When an acid reacts with a base, the resulting formation of salts is through a process where the anions (negatively charged ions) from the acid bind with the cations (positively charged ions) from the base. In our textbook example, rubidium hydroxide (RbOH) and nitric acid (HNO3) react to form rubidium nitrate (RbNO3). It's important to notice that each acid and base pair in different reactions will result in distinct salts, reflecting the variety of acids and bases used.

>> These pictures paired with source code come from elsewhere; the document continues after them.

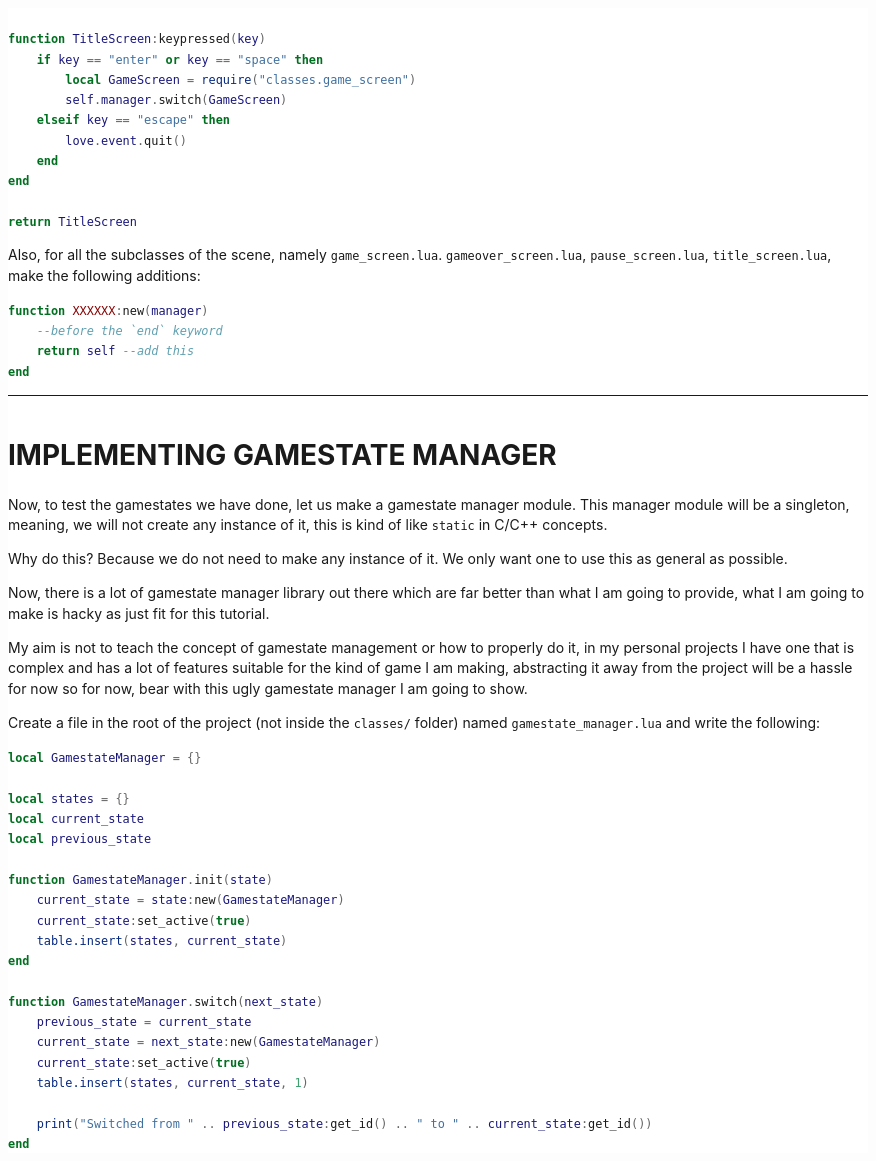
 ```lua

function TitleScreen:keypressed(key)
	if key == "enter" or key == "space" then
		local GameScreen = require("classes.game_screen")
		self.manager.switch(GameScreen)
	elseif key == "escape" then
		love.event.quit()
	end
end

return TitleScreen
```

Also, for all the subclasses of the scene, namely `game_screen.lua`. `gameover_screen.lua`,
`pause_screen.lua`, `title_screen.lua`, make the following additions:
```lua
function XXXXXX:new(manager)
	--before the `end` keyword
	return self --add this
end
```

---

# IMPLEMENTING GAMESTATE MANAGER

Now, to test the gamestates we have done, let us make a gamestate manager module.
This manager module will be a singleton, meaning, we will not create any instance of
it, this is kind of like `static` in C/C++ concepts.

Why do this? Because we do not need to make any instance of it. We only want one to use
this as general as possible.

Now, there is a lot of gamestate manager library out there which are far better than what
I am going to provide, what I am going to make is hacky as just fit for this tutorial.

My aim is not to teach the concept of gamestate management or how to properly do it, in my
personal projects I have one that is complex and has a lot of features suitable for the kind
of game I am making, abstracting it away from the project will be a hassle for now so for now,
bear with this ugly gamestate manager I am going to show.

Create a file in the root of the project (not inside the `classes/` folder)
named `gamestate_manager.lua` and write the following:
```lua
local GamestateManager = {}

local states = {}
local current_state
local previous_state

function GamestateManager.init(state)
	current_state = state:new(GamestateManager)
	current_state:set_active(true)
	table.insert(states, current_state)
end

function GamestateManager.switch(next_state)
	previous_state = current_state
	current_state = next_state:new(GamestateManager)
	current_state:set_active(true)
	table.insert(states, current_state, 1)

	print("Switched from " .. previous_state:get_id() .. " to " .. current_state:get_id())
end

```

Balancing Chemical Equations

Balancing chemical equations is akin to ensuring both sides of a scale are equal. It's a fundamental skill in chemistry, as it reflects the law of conservation of mass - matter is neither created nor destroyed. When you balance a chemical equation, you're ensuring that the same number of each type of atom appears on both sides of the equation.

For instance, the balanced equation for the formation of potassium perchlorate from potassium hydroxide and perchloric acid looks like this: $\mathrm{KOH}+{\mathrm{HClO}}_4\to {\mathrm{KClO}}_4+{\mathrm{H}}_2\mathrm{O}$. Each element's atoms are counted on both sides to confirm that they match, and coefficients are adjusted accordingly. This balancing act is a critical skill for anyone working in a field related to chemistry because it ensures that our chemical equations accurately reflect what happens in the laboratory or the real world.